Prince invented his own specialized surveying tools; he describes the cave-surveying process as "learning to read the pages of a wonderful story written in their rocks and the spaces between, the story of the beginnings of a new world." He described the darkness of the cave and its constant temperature as "a blessed stillness." In 1899 Prince completed the surveying and mapping project.

Prince also operated as a tour guide of Marvel Cave and also Fairy Cave, located nearby.

In 1919 he was hired as an illustrator at Kansas State Agricultural College.

==Bibliography of works by Prince==
- Prince, S. Fred.
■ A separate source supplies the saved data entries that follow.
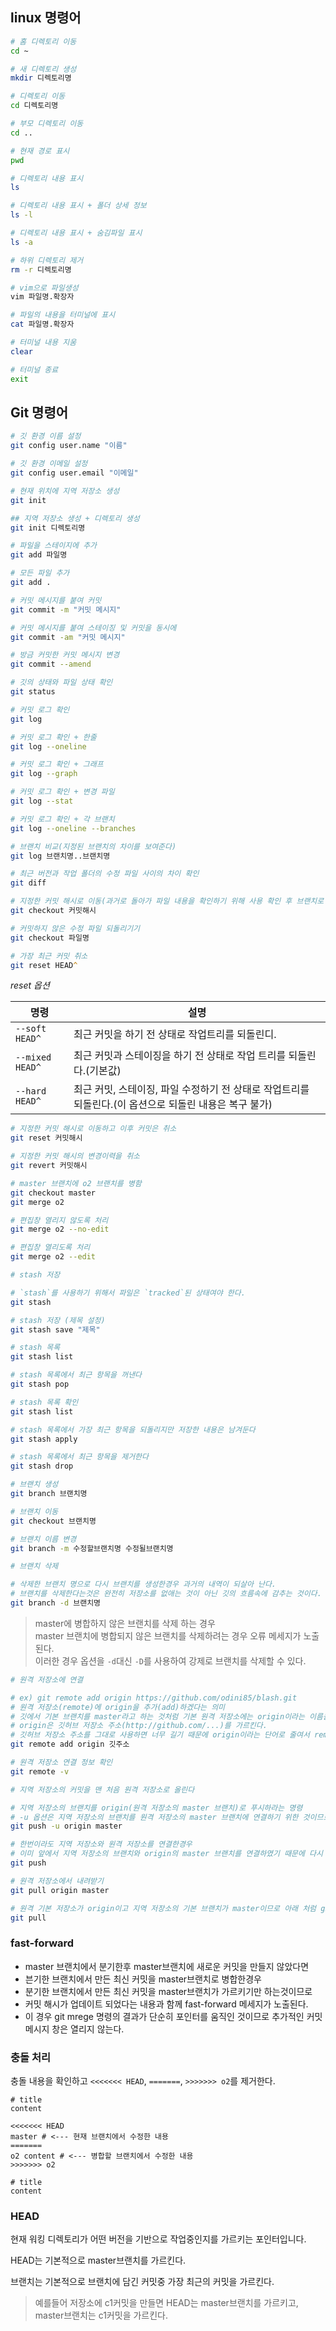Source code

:## linux 명령어

```zsh
# 홈 디렉토리 이동
cd ~
```

```zsh
# 새 디렉토리 생성
mkdir 디렉토리명
```

```zsh
# 디렉토리 이동
cd 디렉토리명
```

```zsh
# 부모 디렉토리 이동
cd ..
```

```zsh
# 현재 경로 표시
pwd
```

```zsh
# 디렉토리 내용 표시
ls
```

```zsh
# 디렉토리 내용 표시 + 폴더 상세 정보
ls -l
```

```zsh
# 디렉토리 내용 표시 + 숨김파일 표시
ls -a
```

```zsh
# 하위 디렉토리 제거
rm -r 디렉토리명
```

```zsh
# vim으로 파일생성
vim 파일명.확장자
```

```zsh
# 파일의 내용을 터미널에 표시
cat 파일명.확장자
```

```zsh
# 터미널 내용 지움
clear
```

```zsh
# 터미널 종료
exit
```

## Git 명령어

```zsh
# 깃 환경 이름 설정
git config user.name "이름"
```

```zsh
# 깃 환경 이메일 설정
git config user.email "이메일"
```

```zsh
# 현재 위치에 지역 저장소 생성
git init
```

```zsh
## 지역 저장소 생성 + 디렉토리 생성
git init 디렉토리명
```

```zsh
# 파일을 스테이지에 추가
git add 파일명
```

```zsh
# 모든 파일 추가
git add .
```

```zsh
# 커밋 메시지를 붙여 커밋
git commit -m "커밋 메시지"
```

```zsh
# 커밋 메시지를 붙여 스테이징 및 커밋을 동시에
git commit -am "커밋 메시지"
```

```zsh
# 방금 커밋한 커밋 메시지 변경
git commit --amend
```

```zsh
# 깃의 상태와 파일 상태 확인
git status
```

```zsh
# 커밋 로그 확인
git log
```

```zsh
# 커밋 로그 확인 + 한줄
git log --oneline
```

```zsh
# 커밋 로그 확인 + 그래프
git log --graph
```

```zsh
# 커밋 로그 확인 + 변경 파일
git log --stat
```

```zsh
# 커밋 로그 확인 + 각 브랜치
git log --oneline --branches
```

```zsh
# 브랜치 비교(지정된 브랜치의 차이를 보여준다)
git log 브랜치명..브랜치명
```

```zsh
# 최근 버전과 작업 폴더의 수정 파일 사이의 차이 확인
git diff
```

```zsh
# 지정한 커밋 해시로 이동(과거로 돌아가 파일 내용을 확인하기 위해 사용 확인 후 브랜치로 체크아웃 한다.)
git checkout 커밋해시
```

```zsh
# 커밋하지 않은 수정 파일 되돌리기기
git checkout 파일명
```

```zsh
# 가장 최근 커밋 취소
git reset HEAD^
```

_reset 옵션_

| 명령            | 설명                                                                                                   |
| --------------- | ------------------------------------------------------------------------------------------------------ |
| `--soft HEAD^`  | 최근 커밋을 하기 전 상태로 작업트리를 되돌린디.                                                        |
| `--mixed HEAD^` | 최근 커밋과 스테이징을 하기 전 상태로 작업 트리를 되돌린다.(기본값)                                    |
| `--hard HEAD^`  | 최근 커밋, 스테이징, 파일 수정하기 전 상태로 작업트리를 되돌린다.(이 옵션으로 되돌린 내용은 복구 불가) |

```zsh
# 지정한 커밋 해시로 이동하고 이후 커밋은 취소
git reset 커밋해시
```

```zsh
# 지정한 커밋 해시의 변경이력을 취소
git revert 커밋해시
```

```zsh
# master 브랜치에 o2 브랜치를 병함
git checkout master
git merge o2
```

```zsh
# 편집창 열리지 않도록 처리
git merge o2 --no-edit
```

```zsh
# 편집창 열리도록 처리
git merge o2 --edit
```

```zsh
# stash 저장

# `stash`를 사용하기 위해서 파일은 `tracked`된 상태여야 한다.
git stash
```

```zsh
# stash 저장 (제목 설정)
git stash save "제목"
```

```zsh
# stash 목록
git stash list
```

```zsh
# stash 목록에서 최근 항목을 꺼낸다
git stash pop
```

```zsh
# stash 목록 확인
git stash list
```

```zsh
# stash 목록에서 가장 최근 항목을 되돌리지만 저장한 내용은 남겨둔다
git stash apply
```

```zsh
# stash 목록에서 최근 항목을 제거한다
git stash drop
```

```zsh
# 브랜치 생성
git branch 브랜치명
```

```zsh
# 브랜치 이동
git checkout 브랜치명
```

```zsh
# 브랜치 이름 변경
git branch -m 수정할브랜치명 수정될브랜치명
```

```zsh
# 브랜치 삭제

# 삭제한 브랜치 명으로 다시 브랜치를 생성한경우 과거의 내역이 되살아 난다.
# 브랜치를 삭제한다는것은 완전히 저장소를 없애는 것이 아닌 깃의 흐름속에 감추는 것이다.
git branch -d 브랜치명
```

> master에 병합하지 않은 브랜치를 삭제 하는 경우<br />
> master 브랜치에 병합되지 않은 브랜치를 삭제하려는 경우 오류 메세지가 노출된다.<br />
> 이러한 경우 옵션을 `-d`대신 `-D`를 사용하여 강제로 브랜치를 삭제할 수 있다.

```zsh
# 원격 저장소에 연결

# ex) git remote add origin https://github.com/odini85/blash.git
# 원격 저장소(remote)에 origin을 추가(add)하겠다는 의미
# 깃에서 기본 브랜치를 master라고 하는 것처럼 기본 원격 저장소에는 origin이라는 이름을 사용한다.
# origin은 깃허브 저장소 주소(http://github.com/...)를 가르킨다.
# 깃허브 저장소 주소를 그대로 사용하면 너무 길기 때문에 origin이라는 단어로 줄여서 remote에 추가하는 것
git remote add origin 깃주소
```

```zsh
# 원격 저장소 연결 정보 확인
git remote -v
```

```zsh
# 지역 저장소의 커밋을 맨 처음 원격 저장소로 올린다

# 지역 저장소의 브랜치를 origin(원격 저장소의 master 브랜치)로 푸시하라는 명령
# -u 옵션은 지역 저장소의 브랜치를 원격 저장소의 master 브랜치에 연결하기 위한 것이므로 처음 한번만 사용한다.
git push -u origin master
```

```zsh
# 한번이라도 지역 저장소와 원격 저장소를 연결한경우
# 이미 앞에서 지역 저장소의 브랜치와 origin의 master 브랜치를 연결하였기 때문에 다시 푸시할 때는 git push만 입력한다.
git push
```

```zsh
# 원격 저장소에서 내려받기
git pull origin master

# 원격 기본 저장소가 origin이고 지역 저장소의 기본 브랜치가 master이므로 아래 처럼 git pull만 입력해도 된다.
git pull
```

### fast-forward

- master 브랜치에서 분기한후 master브랜치에 새로운 커밋을 만들지 않았다면
- 븐기한 브랜치에서 만든 최신 커밋을 master브랜치로 병합한경우
- 분기한 브랜치에서 만든 최신 커밋을 master브랜치가 가르키기만 하는것이므로
- 커밋 해시가 업데이트 되었다는 내용과 함께 fast-forward 메세지가 노출된다.
- 이 경우 git mrege 명령의 결과가 단순히 포인터를 움직인 것이므로 추가적인 커밋 메시지 창은 열리지 않는다.

### 충돌 처리

충돌 내용을 확인하고 `<<<<<<< HEAD`, `=======`, `>>>>>>> o2`를 제거한다.

```
# title
content

<<<<<<< HEAD
master # <--- 현재 브랜치에서 수정한 내용
=======
o2 content # <--- 병합할 브랜치에서 수정한 내용
>>>>>>> o2

# title
content
```

### HEAD

현재 워킹 디렉토리가 어떤 버전을 기반으로 작업중인지를 가르키는 포인터입니다.

HEAD는 기본적으로 master브랜치를 가르킨다.

브랜치는 기본적으로 브랜치에 담긴 커밋중 가장 최근의 커밋을 가르킨다.

> 예를들어 저장소에 c1커밋을 만들면 HEAD는 master브랜치를 가르키고, <br />
> master브랜치는 c1커밋을 가르킨다.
The Ozarkian Uplift and the Marvel Caverns, 1933
- Prince, S. Fred. The Marvel Caverns, 1935
- Prince, S. Fred. The Woodland Book, (1893–1932)

==Legacy==
Prince's papers, as well as interviews with and articles about him are held in the State Historical Society of Missouri. The manuscript works of Prince dating from 1857–1949 are held in the archives of the University of Dayton.